Publié par : La société solidaire et durable | avril 28, 2013

Un expert met en garde contre la radioactivité des champignons !


Chers lecteurs,

À Noyon, un mycologue de réputation mondiale prône une consommation modérée. Cèpes ou morilles contiendraient des traces de radiations provenant de Tchernobyl et d’essais nucléaires.

[NOYON] Un expert met en garde contre la radioactivité des champignons

Les cèpes et bolets des paniers de son père, Philippe Clowez les regarde avec amour, à Noyon. C’est bien plus qu’une passion pour le pharmacien de Pont-l’Évêque, mycologue de réputation internationale, qui répertorie des espèces et variétés de morilles depuis 1986. Et pourtant. Ce savoir, le quinquagénaire a décidé de s’en servir pour mettre en garde les cueilleurs, en pleine saison : la sanité des champignons est d’après lui entachée par deux codes, CE 134 et CE137. Derrière ces abrévations se cachent autant de catégories de césium, les reliquats radioactifs restés notamment dans le sol picard depuis les essais nucléaires français à ciel ouvert de début des années 60, au Sahara, et l’accident de la centrale nucléaire ukrainienne de Tchernobyl, voici 26ans.

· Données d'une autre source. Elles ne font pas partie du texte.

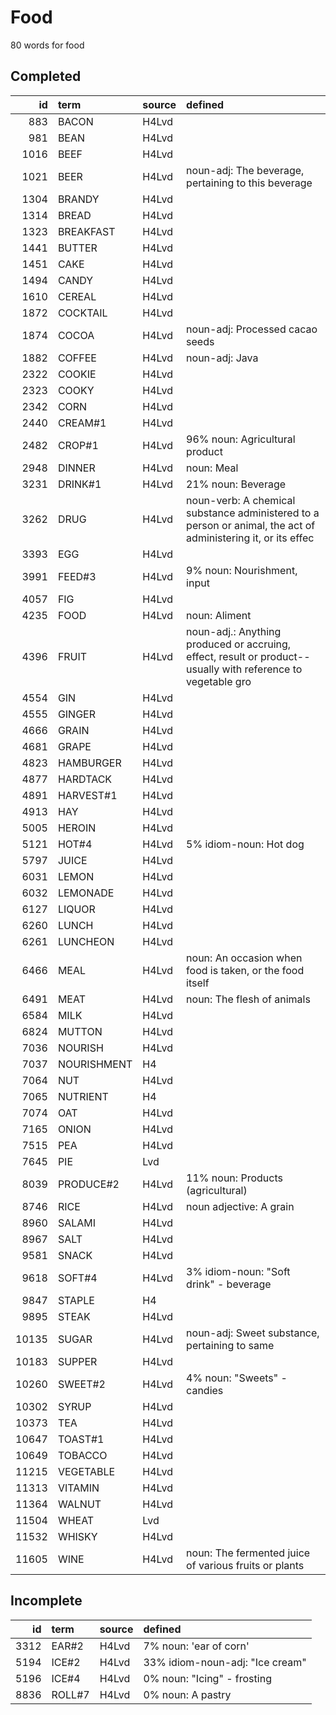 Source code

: # Food

80 words for food

## Completed

|    id | term        | source   | defined                                                                                                        |
|------:|:------------|:---------|:---------------------------------------------------------------------------------------------------------------|
|   883 | BACON       | H4Lvd    |                                                                                                                |
|   981 | BEAN        | H4Lvd    |                                                                                                                |
|  1016 | BEEF        | H4Lvd    |                                                                                                                |
|  1021 | BEER        | H4Lvd    | noun-adj: The beverage, pertaining to this beverage                                                            |
|  1304 | BRANDY      | H4Lvd    |                                                                                                                |
|  1314 | BREAD       | H4Lvd    |                                                                                                                |
|  1323 | BREAKFAST   | H4Lvd    |                                                                                                                |
|  1441 | BUTTER      | H4Lvd    |                                                                                                                |
|  1451 | CAKE        | H4Lvd    |                                                                                                                |
|  1494 | CANDY       | H4Lvd    |                                                                                                                |
|  1610 | CEREAL      | H4Lvd    |                                                                                                                |
|  1872 | COCKTAIL    | H4Lvd    |                                                                                                                |
|  1874 | COCOA       | H4Lvd    | noun-adj: Processed cacao seeds                                                                                |
|  1882 | COFFEE      | H4Lvd    | noun-adj: Java                                                                                                 |
|  2322 | COOKIE      | H4Lvd    |                                                                                                                |
|  2323 | COOKY       | H4Lvd    |                                                                                                                |
|  2342 | CORN        | H4Lvd    |                                                                                                                |
|  2440 | CREAM#1     | H4Lvd    |                                                                                                                |
|  2482 | CROP#1      | H4Lvd    | 96% noun: Agricultural product                                                                                 |
|  2948 | DINNER      | H4Lvd    | noun: Meal                                                                                                     |
|  3231 | DRINK#1     | H4Lvd    | 21% noun: Beverage                                                                                             |
|  3262 | DRUG        | H4Lvd    | noun-verb: A chemical substance administered to a person or animal, the  act of administering it, or its effec |
|  3393 | EGG         | H4Lvd    |                                                                                                                |
|  3991 | FEED#3      | H4Lvd    | 9% noun: Nourishment, input                                                                                    |
|  4057 | FIG         | H4Lvd    |                                                                                                                |
|  4235 | FOOD        | H4Lvd    | noun: Aliment                                                                                                  |
|  4396 | FRUIT       | H4Lvd    | noun-adj.: Anything produced or accruing, effect, result or product--  usually with reference to vegetable gro |
|  4554 | GIN         | H4Lvd    |                                                                                                                |
|  4555 | GINGER      | H4Lvd    |                                                                                                                |
|  4666 | GRAIN       | H4Lvd    |                                                                                                                |
|  4681 | GRAPE       | H4Lvd    |                                                                                                                |
|  4823 | HAMBURGER   | H4Lvd    |                                                                                                                |
|  4877 | HARDTACK    | H4Lvd    |                                                                                                                |
|  4891 | HARVEST#1   | H4Lvd    |                                                                                                                |
|  4913 | HAY         | H4Lvd    |                                                                                                                |
|  5005 | HEROIN      | H4Lvd    |                                                                                                                |
|  5121 | HOT#4       | H4Lvd    | 5% idiom-noun: Hot dog                                                                                         |
|  5797 | JUICE       | H4Lvd    |                                                                                                                |
|  6031 | LEMON       | H4Lvd    |                                                                                                                |
|  6032 | LEMONADE    | H4Lvd    |                                                                                                                |
|  6127 | LIQUOR      | H4Lvd    |                                                                                                                |
|  6260 | LUNCH       | H4Lvd    |                                                                                                                |
|  6261 | LUNCHEON    | H4Lvd    |                                                                                                                |
|  6466 | MEAL        | H4Lvd    | noun: An occasion when food is taken, or the food itself                                                       |
|  6491 | MEAT        | H4Lvd    | noun: The flesh of animals                                                                                     |
|  6584 | MILK        | H4Lvd    |                                                                                                                |
|  6824 | MUTTON      | H4Lvd    |                                                                                                                |
|  7036 | NOURISH     | H4Lvd    |                                                                                                                |
|  7037 | NOURISHMENT | H4       |                                                                                                                |
|  7064 | NUT         | H4Lvd    |                                                                                                                |
|  7065 | NUTRIENT    | H4       |                                                                                                                |
|  7074 | OAT         | H4Lvd    |                                                                                                                |
|  7165 | ONION       | H4Lvd    |                                                                                                                |
|  7515 | PEA         | H4Lvd    |                                                                                                                |
|  7645 | PIE         | Lvd      |                                                                                                                |
|  8039 | PRODUCE#2   | H4Lvd    | 11% noun: Products (agricultural)                                                                              |
|  8746 | RICE        | H4Lvd    | noun adjective: A grain                                                                                        |
|  8960 | SALAMI      | H4Lvd    |                                                                                                                |
|  8967 | SALT        | H4Lvd    |                                                                                                                |
|  9581 | SNACK       | H4Lvd    |                                                                                                                |
|  9618 | SOFT#4      | H4Lvd    | 3% idiom-noun: "Soft drink" - beverage                                                                         |
|  9847 | STAPLE      | H4       |                                                                                                                |
|  9895 | STEAK       | H4Lvd    |                                                                                                                |
| 10135 | SUGAR       | H4Lvd    | noun-adj: Sweet substance, pertaining to same                                                                  |
| 10183 | SUPPER      | H4Lvd    |                                                                                                                |
| 10260 | SWEET#2     | H4Lvd    | 4% noun: "Sweets" - candies                                                                                    |
| 10302 | SYRUP       | H4Lvd    |                                                                                                                |
| 10373 | TEA         | H4Lvd    |                                                                                                                |
| 10647 | TOAST#1     | H4Lvd    |                                                                                                                |
| 10649 | TOBACCO     | H4Lvd    |                                                                                                                |
| 11215 | VEGETABLE   | H4Lvd    |                                                                                                                |
| 11313 | VITAMIN     | H4Lvd    |                                                                                                                |
| 11364 | WALNUT      | H4Lvd    |                                                                                                                |
| 11504 | WHEAT       | Lvd      |                                                                                                                |
| 11532 | WHISKY      | H4Lvd    |                                                                                                                |
| 11605 | WINE        | H4Lvd    | noun: The fermented juice of various fruits or plants                                                          |

## Incomplete

|   id | term   | source   | defined                         |
|-----:|:-------|:---------|:--------------------------------|
| 3312 | EAR#2  | H4Lvd    | 7% noun: 'ear of corn'          |
| 5194 | ICE#2  | H4Lvd    | 33% idiom-noun-adj: "Ice cream" |
| 5196 | ICE#4  | H4Lvd    | 0% noun: "Icing" - frosting     |
| 8836 | ROLL#7 | H4Lvd    | 0% noun: A pastry               | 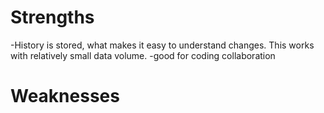 # Strengths
-History is stored, what makes it easy to understand changes. This works with relatively small data volume.
-good for coding collaboration
# Weaknesses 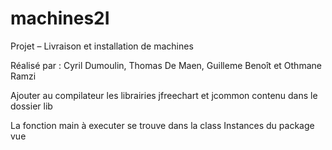 # machines2I
Projet – Livraison et installation de machines

Réalisé par : Cyril Dumoulin, Thomas De Maen, Guilleme Benoît et Othmane Ramzi

Ajouter au compilateur les librairies jfreechart et jcommon contenu dans le dossier lib

La fonction main à executer se trouve dans la class Instances du package vue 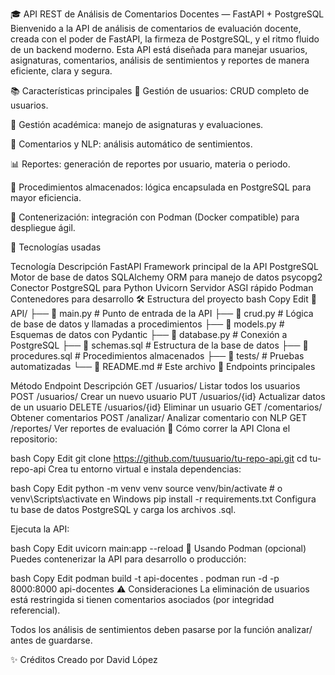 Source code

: 🎓 API REST de Análisis de Comentarios Docentes — FastAPI + PostgreSQL
Bienvenido a la API de análisis de comentarios de evaluación docente, creada con el poder de FastAPI, la firmeza de PostgreSQL, y el ritmo fluido de un backend moderno. Esta API está diseñada para manejar usuarios, asignaturas, comentarios, análisis de sentimientos y reportes de manera eficiente, clara y segura.

📚 Características principales
🔐 Gestión de usuarios: CRUD completo de usuarios.

🏫 Gestión académica: manejo de asignaturas y evaluaciones.

💬 Comentarios y NLP: análisis automático de sentimientos.

📊 Reportes: generación de reportes por usuario, materia o periodo.

🔁 Procedimientos almacenados: lógica encapsulada en PostgreSQL para mayor eficiencia.

🐳 Contenerización: integración con Podman (Docker compatible) para despliegue ágil.

🚀 Tecnologías usadas

Tecnología	Descripción
FastAPI	Framework principal de la API
PostgreSQL	Motor de base de datos
SQLAlchemy	ORM para manejo de datos
psycopg2	Conector PostgreSQL para Python
Uvicorn	Servidor ASGI rápido
Podman	Contenedores para desarrollo
🛠️ Estructura del proyecto
bash
Copy
Edit
📁 API/
├── 📄 main.py              # Punto de entrada de la API
├── 📄 crud.py              # Lógica de base de datos y llamadas a procedimientos
├── 📄 models.py            # Esquemas de datos con Pydantic
├── 📄 database.py          # Conexión a PostgreSQL
├── 📄 schemas.sql          # Estructura de la base de datos
├── 📄 procedures.sql       # Procedimientos almacenados
├── 📁 tests/               # Pruebas automatizadas
└── 📄 README.md            # Este archivo
🔄 Endpoints principales

Método	Endpoint	Descripción
GET	/usuarios/	Listar todos los usuarios
POST	/usuarios/	Crear un nuevo usuario
PUT	/usuarios/{id}	Actualizar datos de un usuario
DELETE	/usuarios/{id}	Eliminar un usuario
GET	/comentarios/	Obtener comentarios
POST	/analizar/	Analizar comentario con NLP
GET	/reportes/	Ver reportes de evaluación
🧪 Cómo correr la API
Clona el repositorio:

bash
Copy
Edit
git clone https://github.com/tuusuario/tu-repo-api.git
cd tu-repo-api
Crea tu entorno virtual e instala dependencias:

bash
Copy
Edit
python -m venv venv
source venv/bin/activate  # o venv\Scripts\activate en Windows
pip install -r requirements.txt
Configura tu base de datos PostgreSQL y carga los archivos .sql.

Ejecuta la API:

bash
Copy
Edit
uvicorn main:app --reload
🐳 Usando Podman (opcional)
Puedes contenerizar la API para desarrollo o producción:

bash
Copy
Edit
podman build -t api-docentes .
podman run -d -p 8000:8000 api-docentes
⚠️ Consideraciones
La eliminación de usuarios está restringida si tienen comentarios asociados (por integridad referencial).

Todos los análisis de sentimientos deben pasarse por la función analizar/ antes de guardarse.

✨ Créditos
Creado por David López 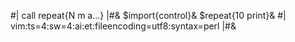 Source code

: #| call repeat{N m a...} |#&
$import{control}&
$repeat{10 print}&
#|
vim:ts=4:sw=4:ai:et:fileencoding=utf8:syntax=perl
|#&
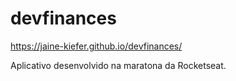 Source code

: # devfinances
https://jaine-kiefer.github.io/devfinances/

Aplicativo desenvolvido na maratona da Rocketseat.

Quel rapport avec nos champignons de l’Oise ? Ils en contiennent à coup sûr, davantage que les végétaux, selon Philippe Clowez. «Le césium de Tchernobyl s’est enfoncé dans le sol , pas loin de la surface. Or, les champignons se reproduisent sous terre par leur mycélium (ndlr : l’appareil végétatif), qui remonte la radioactivité présente dans le terreau, détaille le mycologue. Les morilles comme les pieds bleus vont être les plus touchés, car ils ont un mycélium peu profond ».

  «Une toxicité insidieuse dans l’organisme»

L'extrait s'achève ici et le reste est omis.